Tuesday, January 29, 2008

Blogging Means Always Having to Say You’re Sorry

I owe you all an apology. I have been woefully absent the last half year and I have heard from many of you who are unhappy with my negligence. I am flattered by your feelings. I suppose I did not realize how much of my free time would be devoured by my studies and the advent of beginning to write my film reviews professionally — an occurrence that coincided precisely with the precipitous dip in my blogging.

It is my solemn and abiding wish to remedy the situation straight away. I want to write more and write often. I cannot promise it will be as much as I have in the past. In fact, I can almost guarantee that it will not. And yet, with so much going on, especially in the world of politics — a maelstrom I am now dead center in the midst of — I cannot wait to add my unsolicited, but implausibly desired opinion.

I begin below immediately. Stay tuned for future installments…

What Goes Around Comes Around


















It’s surreal how time folds back on itself and how the experiences we think we have left long behind wrap back around to enfold us once again.

As I type this, I am sitting on a park bench a few hundred feet from the White House, which is shimmering like a solid slab of marble in the mid-afternoon sun. The Washington monument points to the crisp, blue sky just behind it and the Old Executive Office Building — my favorite building in the city — lies monolithically just to my right.

Washington, D.C. has always has been one of my favorite cities. It is the sort of place where, if you kneel on the sidewalk and place your ear to the ground, you swear you can hear the palpable throbbing of the machines of government thundering in some subterranean lair. Above ground, the ants who power the machines scurry from one corridor of power to the next. I used to be one of those ants. I’ve been here before (click the picture below!). Once upon a time, 13 or so years ago, I interned for the 105th Congress. And now I have returned to this city of power, history and prestige once again.

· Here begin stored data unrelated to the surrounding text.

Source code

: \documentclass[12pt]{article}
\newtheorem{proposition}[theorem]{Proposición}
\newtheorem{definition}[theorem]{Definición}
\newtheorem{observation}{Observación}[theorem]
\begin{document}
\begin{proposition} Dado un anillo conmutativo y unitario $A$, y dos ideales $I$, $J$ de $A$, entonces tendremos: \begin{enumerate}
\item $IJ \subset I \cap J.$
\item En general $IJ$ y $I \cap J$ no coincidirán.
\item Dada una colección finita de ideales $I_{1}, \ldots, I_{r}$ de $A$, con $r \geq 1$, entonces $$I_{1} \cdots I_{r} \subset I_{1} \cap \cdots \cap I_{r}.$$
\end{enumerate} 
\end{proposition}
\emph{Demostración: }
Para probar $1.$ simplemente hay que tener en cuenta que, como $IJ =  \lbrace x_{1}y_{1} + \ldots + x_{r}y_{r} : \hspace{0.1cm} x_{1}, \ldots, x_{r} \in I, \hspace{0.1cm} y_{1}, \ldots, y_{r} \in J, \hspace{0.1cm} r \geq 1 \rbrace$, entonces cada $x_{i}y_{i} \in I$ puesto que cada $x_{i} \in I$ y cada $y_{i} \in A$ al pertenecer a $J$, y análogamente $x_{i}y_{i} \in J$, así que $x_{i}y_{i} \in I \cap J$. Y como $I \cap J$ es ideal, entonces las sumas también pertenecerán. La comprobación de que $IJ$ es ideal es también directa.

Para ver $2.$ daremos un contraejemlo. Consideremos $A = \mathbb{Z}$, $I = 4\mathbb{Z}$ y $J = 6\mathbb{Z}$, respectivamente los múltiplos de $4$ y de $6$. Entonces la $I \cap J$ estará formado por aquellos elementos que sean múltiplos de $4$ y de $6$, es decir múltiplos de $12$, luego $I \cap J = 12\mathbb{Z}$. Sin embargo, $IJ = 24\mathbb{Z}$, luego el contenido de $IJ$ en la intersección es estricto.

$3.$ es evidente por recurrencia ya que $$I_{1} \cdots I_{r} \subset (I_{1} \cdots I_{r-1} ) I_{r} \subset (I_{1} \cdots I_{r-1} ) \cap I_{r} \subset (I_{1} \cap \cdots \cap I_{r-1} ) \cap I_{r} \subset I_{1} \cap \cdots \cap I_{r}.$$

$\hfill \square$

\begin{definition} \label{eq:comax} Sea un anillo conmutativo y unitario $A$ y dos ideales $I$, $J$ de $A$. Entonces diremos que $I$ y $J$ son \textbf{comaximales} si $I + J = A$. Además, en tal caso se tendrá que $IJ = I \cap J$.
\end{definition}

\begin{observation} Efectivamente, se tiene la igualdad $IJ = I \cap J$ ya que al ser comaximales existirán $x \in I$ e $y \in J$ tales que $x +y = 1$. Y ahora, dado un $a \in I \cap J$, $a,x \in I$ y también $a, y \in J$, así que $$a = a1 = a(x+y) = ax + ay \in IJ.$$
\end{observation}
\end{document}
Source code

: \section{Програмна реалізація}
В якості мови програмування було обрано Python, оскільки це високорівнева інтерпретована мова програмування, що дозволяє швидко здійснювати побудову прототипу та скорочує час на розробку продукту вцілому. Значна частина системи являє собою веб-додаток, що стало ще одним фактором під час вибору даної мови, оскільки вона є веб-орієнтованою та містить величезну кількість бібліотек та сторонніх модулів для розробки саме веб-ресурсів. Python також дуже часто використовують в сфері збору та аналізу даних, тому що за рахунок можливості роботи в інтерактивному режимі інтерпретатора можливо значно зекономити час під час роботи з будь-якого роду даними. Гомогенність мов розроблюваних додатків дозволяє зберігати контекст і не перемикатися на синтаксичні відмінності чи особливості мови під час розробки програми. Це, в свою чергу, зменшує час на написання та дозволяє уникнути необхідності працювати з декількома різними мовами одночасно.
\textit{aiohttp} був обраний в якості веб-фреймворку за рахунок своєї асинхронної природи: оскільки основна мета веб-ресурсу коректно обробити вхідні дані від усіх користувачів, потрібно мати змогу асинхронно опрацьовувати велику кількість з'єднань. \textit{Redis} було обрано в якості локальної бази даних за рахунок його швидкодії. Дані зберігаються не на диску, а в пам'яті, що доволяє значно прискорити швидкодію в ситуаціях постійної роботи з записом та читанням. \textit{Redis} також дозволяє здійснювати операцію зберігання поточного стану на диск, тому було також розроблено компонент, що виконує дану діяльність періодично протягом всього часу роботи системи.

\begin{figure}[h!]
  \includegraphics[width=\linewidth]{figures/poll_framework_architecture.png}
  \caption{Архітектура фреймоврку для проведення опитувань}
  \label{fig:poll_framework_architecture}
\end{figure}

But going to one place means leaving another. Mere days ago, our life in New York City was packed carefully into boxes, loaded onto a truck, and sent away from a place with which we had fallen instantly, ravenously, violently in love. My wife and I have lived across the United States and the world. But never before have we encountered a place like New York. Never before fallen for a city the way a budding adolescent falls for an achingly beautiful girl. Never before found ourselves coming close to abject, cinematic humiliation by running into the middle of Manhattan’s boulevards, arms outstretched, screaming out our infatuation for a jungle of steel and glass at the top of our lungs. Never before dwelled in such a perpetual state of profound, geographical grace.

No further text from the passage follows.